Scott and Donya Bommer Professor of Economics at Stanford University

Caroline Hoxby is the Scott and Donya Bommer Professor of Economics at Stanford University and the Director of the Economics of Education Program at the National Bureau of Economic Research. She is a public economist and a labour economist, and she specialises in the economics of education. She works on all aspects of education including school finance, school choice, the effect of human capital on economic growth and inequality, the market for higher education, college choice, financial aid, teacher pay and teacher quality, peer effects, and class size. She also works on topics that are more classic public finance (property taxes, government finance) or classic labour economics (earnings, returns to skills).

Prior to Stanford, Caroline Hoxby was the Allie S. Freed Professor of Economics and a Harvard College Professor at Harvard University. She has a Ph.D. in Economics from MIT, studied at Oxford as a Rhodes Scholar, and a baccalaureate degree from Harvard University. She has received numerous major grants and awards including ones from the National Science Foundation, Institute for Education Sciences, National Institute for Child Health and Development, the Carnegie Corporation, the Sloan Foundation, the Olin Foundation, the World Economic Forum, the Mellon Foundation, the National Tax Association, and the Fordham Foundation Prize for distinguished scholarship in education.

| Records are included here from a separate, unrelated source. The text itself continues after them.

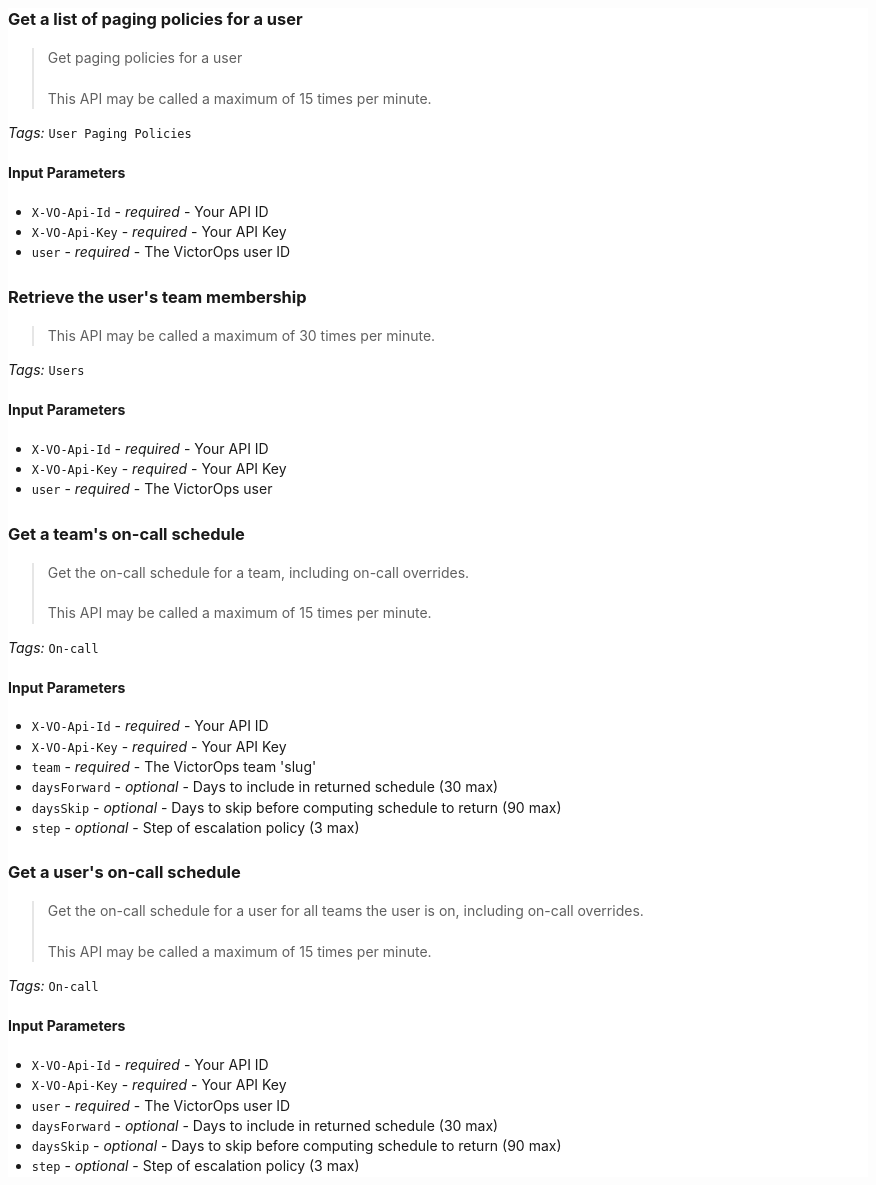 ### Get a list of paging policies for a user

> Get paging policies for a user<br/>
> <br/>
> This API may be called a maximum of 15 times per minute.

*Tags:* `User Paging Policies`

#### Input Parameters
* `X-VO-Api-Id` - _required_ - Your API ID
* `X-VO-Api-Key` - _required_ - Your API Key
* `user` - _required_ - The VictorOps user ID

### Retrieve the user's team membership

> This API may be called a maximum of 30 times per minute.

*Tags:* `Users`

#### Input Parameters
* `X-VO-Api-Id` - _required_ - Your API ID
* `X-VO-Api-Key` - _required_ - Your API Key
* `user` - _required_ - The VictorOps user

### Get a team's on-call schedule

> Get the on-call schedule for a team, including on-call overrides.<br/>
> <br/>
> This API may be called a maximum of 15 times per minute.

*Tags:* `On-call`

#### Input Parameters
* `X-VO-Api-Id` - _required_ - Your API ID
* `X-VO-Api-Key` - _required_ - Your API Key
* `team` - _required_ - The VictorOps team 'slug'
* `daysForward` - _optional_ - Days to include in returned schedule (30 max)
* `daysSkip` - _optional_ - Days to skip before computing schedule to return (90 max)
* `step` - _optional_ - Step of escalation policy (3 max)

### Get a user's on-call schedule

> Get the on-call schedule for a user for all teams the user is on, including on-call overrides.<br/>
> <br/>
> This API may be called a maximum of 15 times per minute.

*Tags:* `On-call`

#### Input Parameters
* `X-VO-Api-Id` - _required_ - Your API ID
* `X-VO-Api-Key` - _required_ - Your API Key
* `user` - _required_ - The VictorOps user ID
* `daysForward` - _optional_ - Days to include in returned schedule (30 max)
* `daysSkip` - _optional_ - Days to skip before computing schedule to return (90 max)
* `step` - _optional_ - Step of escalation policy (3 max)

She often serves the federal and state governments in an advisory capacity and was appointed by the President to the National Board of Education Sciences. She is a Senior Fellow of the Hoover Institution and a Senior Adviser to the Brown Center on Education at the Brookings Institution. Caroline Hoxby's current work includes an agenda on growth and social returns to education; an agenda on peer effects in education; work on the industrial organisation of the market for higher education, and two major evaluations of charter schools (a form of school choice).